Stored data:
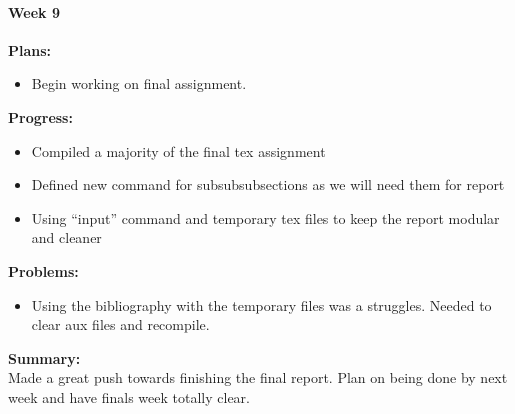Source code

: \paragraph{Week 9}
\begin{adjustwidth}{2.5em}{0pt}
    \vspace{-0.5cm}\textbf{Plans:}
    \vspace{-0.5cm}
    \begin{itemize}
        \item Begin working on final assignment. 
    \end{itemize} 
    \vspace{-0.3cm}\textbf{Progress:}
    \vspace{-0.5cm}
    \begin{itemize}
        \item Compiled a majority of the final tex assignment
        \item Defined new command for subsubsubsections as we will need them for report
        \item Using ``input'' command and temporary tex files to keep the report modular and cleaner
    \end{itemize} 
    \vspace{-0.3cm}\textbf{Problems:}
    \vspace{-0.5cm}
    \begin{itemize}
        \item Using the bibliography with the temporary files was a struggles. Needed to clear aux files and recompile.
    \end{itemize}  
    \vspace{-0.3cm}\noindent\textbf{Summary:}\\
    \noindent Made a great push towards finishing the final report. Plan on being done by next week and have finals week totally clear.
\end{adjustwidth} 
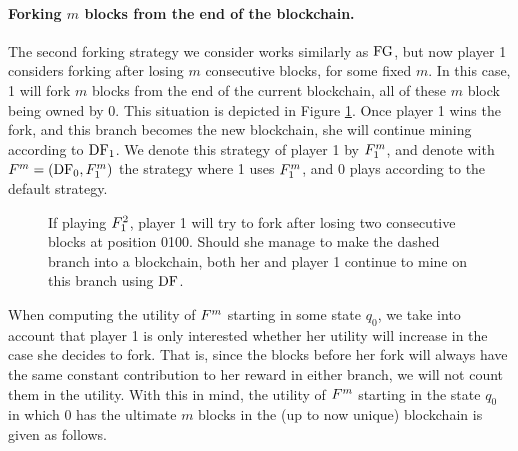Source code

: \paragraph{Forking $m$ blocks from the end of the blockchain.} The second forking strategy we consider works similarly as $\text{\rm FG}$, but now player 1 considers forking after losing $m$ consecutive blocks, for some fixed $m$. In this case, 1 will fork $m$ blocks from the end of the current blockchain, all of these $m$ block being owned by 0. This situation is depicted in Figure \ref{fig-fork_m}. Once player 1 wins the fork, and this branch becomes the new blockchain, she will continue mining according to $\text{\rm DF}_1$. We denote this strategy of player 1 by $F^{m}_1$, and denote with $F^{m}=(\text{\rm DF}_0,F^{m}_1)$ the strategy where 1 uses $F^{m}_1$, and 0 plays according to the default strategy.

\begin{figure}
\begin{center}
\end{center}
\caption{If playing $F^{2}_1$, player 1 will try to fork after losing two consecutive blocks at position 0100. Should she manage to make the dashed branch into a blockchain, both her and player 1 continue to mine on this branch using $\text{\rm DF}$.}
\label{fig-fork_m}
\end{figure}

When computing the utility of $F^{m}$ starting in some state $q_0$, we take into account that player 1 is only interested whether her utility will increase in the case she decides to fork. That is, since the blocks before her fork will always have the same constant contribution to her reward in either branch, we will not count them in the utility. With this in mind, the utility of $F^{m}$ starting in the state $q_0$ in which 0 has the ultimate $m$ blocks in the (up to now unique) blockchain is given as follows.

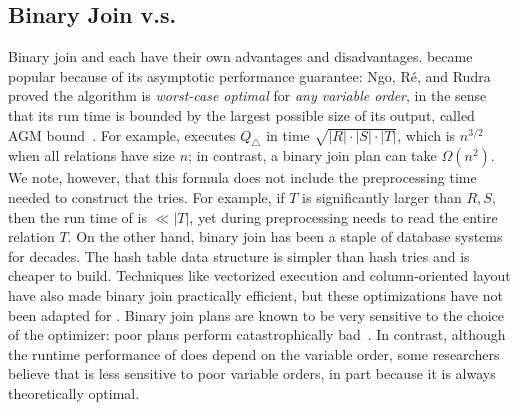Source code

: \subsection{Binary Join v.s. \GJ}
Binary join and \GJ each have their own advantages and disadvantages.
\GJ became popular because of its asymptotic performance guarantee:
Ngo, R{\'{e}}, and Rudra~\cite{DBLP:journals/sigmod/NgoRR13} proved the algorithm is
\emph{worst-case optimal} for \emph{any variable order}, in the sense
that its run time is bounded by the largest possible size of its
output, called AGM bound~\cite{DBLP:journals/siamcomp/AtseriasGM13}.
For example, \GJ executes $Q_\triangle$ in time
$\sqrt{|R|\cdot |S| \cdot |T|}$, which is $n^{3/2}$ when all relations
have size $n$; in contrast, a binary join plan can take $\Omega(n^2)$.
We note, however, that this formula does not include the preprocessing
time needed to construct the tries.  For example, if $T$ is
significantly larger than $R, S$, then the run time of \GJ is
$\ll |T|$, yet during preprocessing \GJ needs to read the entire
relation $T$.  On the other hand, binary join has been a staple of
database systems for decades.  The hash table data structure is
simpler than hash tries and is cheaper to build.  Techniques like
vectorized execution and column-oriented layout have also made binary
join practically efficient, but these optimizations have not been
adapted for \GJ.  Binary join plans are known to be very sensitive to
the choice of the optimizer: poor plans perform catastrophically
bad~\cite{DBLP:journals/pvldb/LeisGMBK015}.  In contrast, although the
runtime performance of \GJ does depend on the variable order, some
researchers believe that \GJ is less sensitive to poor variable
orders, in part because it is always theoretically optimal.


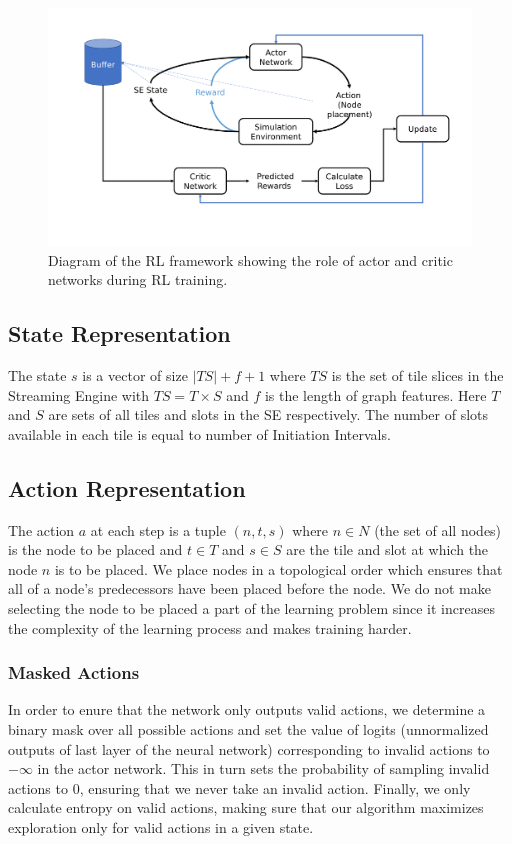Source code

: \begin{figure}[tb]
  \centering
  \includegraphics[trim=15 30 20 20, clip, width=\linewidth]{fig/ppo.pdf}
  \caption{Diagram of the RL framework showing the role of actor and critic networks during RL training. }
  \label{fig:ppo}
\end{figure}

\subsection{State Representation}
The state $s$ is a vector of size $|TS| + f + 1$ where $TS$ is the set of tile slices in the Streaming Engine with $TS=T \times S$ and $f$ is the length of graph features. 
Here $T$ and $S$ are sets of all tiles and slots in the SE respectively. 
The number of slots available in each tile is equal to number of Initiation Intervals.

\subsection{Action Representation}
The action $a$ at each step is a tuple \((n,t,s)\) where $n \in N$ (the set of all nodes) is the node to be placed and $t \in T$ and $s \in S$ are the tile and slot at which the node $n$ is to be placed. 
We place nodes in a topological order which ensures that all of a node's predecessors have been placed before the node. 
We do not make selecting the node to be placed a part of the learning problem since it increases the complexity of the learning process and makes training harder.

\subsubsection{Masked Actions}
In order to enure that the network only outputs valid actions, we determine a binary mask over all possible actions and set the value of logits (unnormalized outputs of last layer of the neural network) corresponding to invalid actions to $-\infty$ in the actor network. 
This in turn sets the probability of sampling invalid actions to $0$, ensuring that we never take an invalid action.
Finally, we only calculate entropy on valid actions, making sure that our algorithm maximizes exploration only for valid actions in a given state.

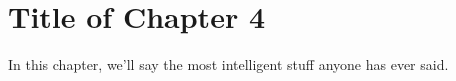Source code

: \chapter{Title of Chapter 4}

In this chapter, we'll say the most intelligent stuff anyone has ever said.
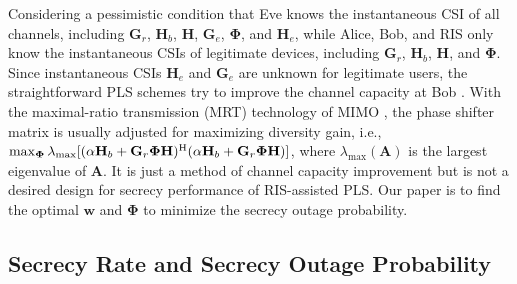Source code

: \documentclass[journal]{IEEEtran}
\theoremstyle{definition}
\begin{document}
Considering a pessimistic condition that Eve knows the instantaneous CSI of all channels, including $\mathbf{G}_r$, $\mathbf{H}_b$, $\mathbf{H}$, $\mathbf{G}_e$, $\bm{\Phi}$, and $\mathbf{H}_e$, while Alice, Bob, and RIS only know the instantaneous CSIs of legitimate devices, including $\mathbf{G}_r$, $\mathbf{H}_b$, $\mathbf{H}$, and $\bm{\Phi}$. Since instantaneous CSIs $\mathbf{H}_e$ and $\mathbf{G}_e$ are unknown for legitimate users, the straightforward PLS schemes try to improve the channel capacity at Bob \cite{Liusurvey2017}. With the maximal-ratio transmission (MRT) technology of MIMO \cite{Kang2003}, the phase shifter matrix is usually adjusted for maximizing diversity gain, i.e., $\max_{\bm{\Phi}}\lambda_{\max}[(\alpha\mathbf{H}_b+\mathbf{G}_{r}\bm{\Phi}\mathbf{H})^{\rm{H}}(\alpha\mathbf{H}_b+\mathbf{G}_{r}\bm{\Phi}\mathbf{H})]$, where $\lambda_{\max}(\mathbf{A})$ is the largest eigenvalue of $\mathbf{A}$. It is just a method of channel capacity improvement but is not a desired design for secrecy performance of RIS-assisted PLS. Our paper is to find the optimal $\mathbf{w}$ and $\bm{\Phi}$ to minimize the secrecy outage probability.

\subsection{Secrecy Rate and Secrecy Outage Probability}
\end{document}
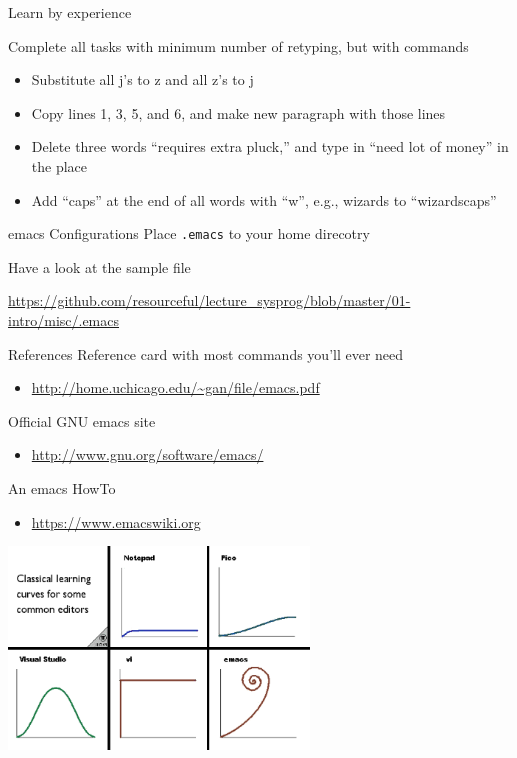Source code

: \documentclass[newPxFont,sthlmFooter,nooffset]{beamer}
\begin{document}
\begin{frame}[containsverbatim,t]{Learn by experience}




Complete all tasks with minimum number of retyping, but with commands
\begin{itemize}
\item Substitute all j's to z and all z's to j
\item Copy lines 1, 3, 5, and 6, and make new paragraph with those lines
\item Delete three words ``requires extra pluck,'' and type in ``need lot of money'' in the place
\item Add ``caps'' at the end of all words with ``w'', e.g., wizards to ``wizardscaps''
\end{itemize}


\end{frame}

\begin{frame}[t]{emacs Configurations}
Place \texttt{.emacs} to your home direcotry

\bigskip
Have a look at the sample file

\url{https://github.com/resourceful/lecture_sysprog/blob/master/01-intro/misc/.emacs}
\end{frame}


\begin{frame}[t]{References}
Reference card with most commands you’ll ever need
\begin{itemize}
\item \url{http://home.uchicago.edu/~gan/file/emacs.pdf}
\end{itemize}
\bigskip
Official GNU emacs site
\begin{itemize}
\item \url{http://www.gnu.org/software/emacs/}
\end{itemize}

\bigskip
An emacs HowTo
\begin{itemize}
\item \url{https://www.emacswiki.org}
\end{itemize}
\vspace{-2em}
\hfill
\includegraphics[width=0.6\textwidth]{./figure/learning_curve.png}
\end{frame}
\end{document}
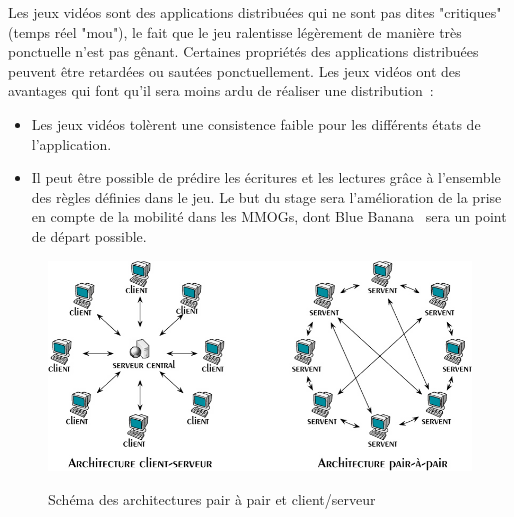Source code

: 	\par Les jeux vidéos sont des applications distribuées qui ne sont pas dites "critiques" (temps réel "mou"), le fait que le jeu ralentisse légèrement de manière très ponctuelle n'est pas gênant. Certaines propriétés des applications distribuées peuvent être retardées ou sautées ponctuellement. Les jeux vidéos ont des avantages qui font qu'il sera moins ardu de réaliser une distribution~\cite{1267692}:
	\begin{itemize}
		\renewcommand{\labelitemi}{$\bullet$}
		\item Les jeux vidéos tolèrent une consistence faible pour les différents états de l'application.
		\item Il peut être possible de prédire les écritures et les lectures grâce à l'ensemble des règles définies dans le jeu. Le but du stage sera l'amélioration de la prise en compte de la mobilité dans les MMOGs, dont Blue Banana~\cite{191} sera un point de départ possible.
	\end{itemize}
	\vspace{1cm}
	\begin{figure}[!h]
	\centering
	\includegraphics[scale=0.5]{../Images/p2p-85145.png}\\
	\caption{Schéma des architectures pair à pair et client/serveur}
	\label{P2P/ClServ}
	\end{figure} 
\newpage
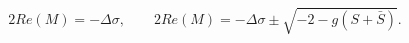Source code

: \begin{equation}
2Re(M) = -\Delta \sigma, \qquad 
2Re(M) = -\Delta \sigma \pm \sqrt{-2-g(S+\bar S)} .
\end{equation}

TASK TO CARRY OUT: Search the entries above for the word "report", and copy every line where it occurs.

ANSWER SPACE:
        \item Defined new command for subsubsubsections as we will need them for report
        \item Using ``input'' command and temporary tex files to keep the report modular and cleaner
    \noindent Made a great push towards finishing the final report. Plan on being done by next week and have finals week totally clear.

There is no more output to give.